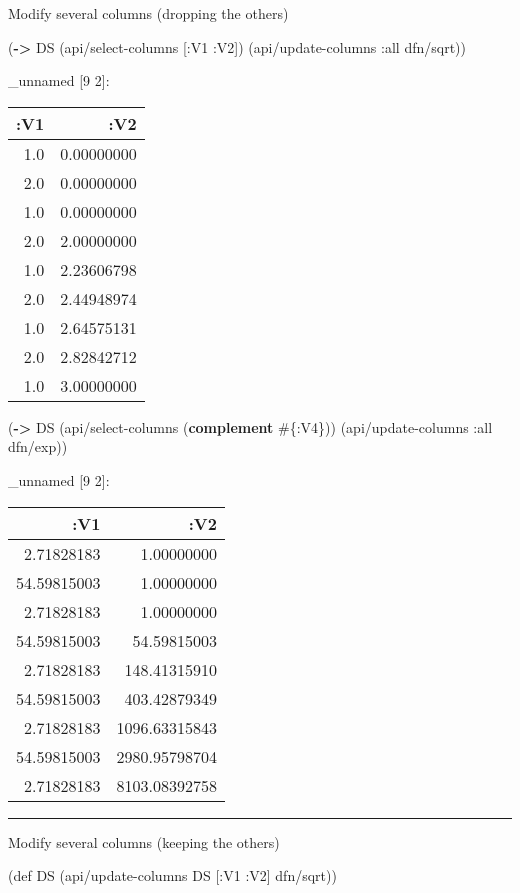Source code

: \documentclass[]{article}
\newenvironment{Shaded}{\begin{snugshade}}{\end{snugshade}}
\newcommand{\KeywordTok}[1]{\textcolor[rgb]{0.13,0.29,0.53}{\textbf{#1}}}
\newcommand{\FunctionTok}[1]{\textcolor[rgb]{0.00,0.00,0.00}{#1}}
\newcommand{\BuiltInTok}[1]{#1}
\newcommand{\AttributeTok}[1]{\textcolor[rgb]{0.77,0.63,0.00}{#1}}
\newcommand{\NormalTok}[1]{#1}
\begin{document}
Modify several columns (dropping the others)

\begin{Shaded}
\begin{Highlighting}[]
\NormalTok{(}\KeywordTok{->}\NormalTok{ DS}
\NormalTok{    (api/select-columns [}\AttributeTok{:V1} \AttributeTok{:V2}\NormalTok{])}
\NormalTok{    (api/update-columns }\AttributeTok{:all}\NormalTok{ dfn/sqrt))}
\end{Highlighting}
\end{Shaded}

\_unnamed {[}9 2{]}:

\begin{longtable}[]{@{}rr@{}}
\toprule
:V1 & :V2\tabularnewline
\midrule
\endhead
1.0 & 0.00000000\tabularnewline
2.0 & 0.00000000\tabularnewline
1.0 & 0.00000000\tabularnewline
2.0 & 2.00000000\tabularnewline
1.0 & 2.23606798\tabularnewline
2.0 & 2.44948974\tabularnewline
1.0 & 2.64575131\tabularnewline
2.0 & 2.82842712\tabularnewline
1.0 & 3.00000000\tabularnewline
\bottomrule
\end{longtable}

\begin{Shaded}
\begin{Highlighting}[]
\NormalTok{(}\KeywordTok{->}\NormalTok{ DS}
\NormalTok{    (api/select-columns (}\KeywordTok{complement}\NormalTok{ #\{}\AttributeTok{:V4}\NormalTok{\}))}
\NormalTok{    (api/update-columns }\AttributeTok{:all}\NormalTok{ dfn/exp))}
\end{Highlighting}
\end{Shaded}

\_unnamed {[}9 2{]}:

\begin{longtable}[]{@{}rr@{}}
\toprule
:V1 & :V2\tabularnewline
\midrule
\endhead
2.71828183 & 1.00000000\tabularnewline
54.59815003 & 1.00000000\tabularnewline
2.71828183 & 1.00000000\tabularnewline
54.59815003 & 54.59815003\tabularnewline
2.71828183 & 148.41315910\tabularnewline
54.59815003 & 403.42879349\tabularnewline
2.71828183 & 1096.63315843\tabularnewline
54.59815003 & 2980.95798704\tabularnewline
2.71828183 & 8103.08392758\tabularnewline
\bottomrule
\end{longtable}

\begin{center}\rule{0.5\linewidth}{0.5pt}\end{center}

Modify several columns (keeping the others)

\begin{Shaded}
\begin{Highlighting}[]
\NormalTok{(}\BuiltInTok{def}\FunctionTok{ DS }\NormalTok{(api/update-columns DS [}\AttributeTok{:V1} \AttributeTok{:V2}\NormalTok{] dfn/sqrt))}
\end{Highlighting}
\end{Shaded}
\end{document}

- [TASK DESCRIPTION] Pictures stay out, and every line of the records is transcribed exactly.

- [ANSWER SECTION]
Source code

: \documentclass[]{article}
\newenvironment{Shaded}{\begin{snugshade}}{\end{snugshade}}
\newcommand{\KeywordTok}[1]{\textcolor[rgb]{0.13,0.29,0.53}{\textbf{#1}}}
\newcommand{\FunctionTok}[1]{\textcolor[rgb]{0.00,0.00,0.00}{#1}}
\newcommand{\BuiltInTok}[1]{#1}
\newcommand{\AttributeTok}[1]{\textcolor[rgb]{0.77,0.63,0.00}{#1}}
\newcommand{\NormalTok}[1]{#1}
\begin{document}
Modify several columns (dropping the others)

\begin{Shaded}
\begin{Highlighting}[]
\NormalTok{(}\KeywordTok{->}\NormalTok{ DS}
\NormalTok{    (api/select-columns [}\AttributeTok{:V1} \AttributeTok{:V2}\NormalTok{])}
\NormalTok{    (api/update-columns }\AttributeTok{:all}\NormalTok{ dfn/sqrt))}
\end{Highlighting}
\end{Shaded}

\_unnamed {[}9 2{]}:

\begin{longtable}[]{@{}rr@{}}
\toprule
:V1 & :V2\tabularnewline
\midrule
\endhead
1.0 & 0.00000000\tabularnewline
2.0 & 0.00000000\tabularnewline
1.0 & 0.00000000\tabularnewline
2.0 & 2.00000000\tabularnewline
1.0 & 2.23606798\tabularnewline
2.0 & 2.44948974\tabularnewline
1.0 & 2.64575131\tabularnewline
2.0 & 2.82842712\tabularnewline
1.0 & 3.00000000\tabularnewline
\bottomrule
\end{longtable}

\begin{Shaded}
\begin{Highlighting}[]
\NormalTok{(}\KeywordTok{->}\NormalTok{ DS}
\NormalTok{    (api/select-columns (}\KeywordTok{complement}\NormalTok{ #\{}\AttributeTok{:V4}\NormalTok{\}))}
\NormalTok{    (api/update-columns }\AttributeTok{:all}\NormalTok{ dfn/exp))}
\end{Highlighting}
\end{Shaded}

\_unnamed {[}9 2{]}:

\begin{longtable}[]{@{}rr@{}}
\toprule
:V1 & :V2\tabularnewline
\midrule
\endhead
2.71828183 & 1.00000000\tabularnewline
54.59815003 & 1.00000000\tabularnewline
2.71828183 & 1.00000000\tabularnewline
54.59815003 & 54.59815003\tabularnewline
2.71828183 & 148.41315910\tabularnewline
54.59815003 & 403.42879349\tabularnewline
2.71828183 & 1096.63315843\tabularnewline
54.59815003 & 2980.95798704\tabularnewline
2.71828183 & 8103.08392758\tabularnewline
\bottomrule
\end{longtable}

\begin{center}\rule{0.5\linewidth}{0.5pt}\end{center}

Modify several columns (keeping the others)

\begin{Shaded}
\begin{Highlighting}[]
\NormalTok{(}\BuiltInTok{def}\FunctionTok{ DS }\NormalTok{(api/update-columns DS [}\AttributeTok{:V1} \AttributeTok{:V2}\NormalTok{] dfn/sqrt))}
\end{Highlighting}
\end{Shaded}
\end{document}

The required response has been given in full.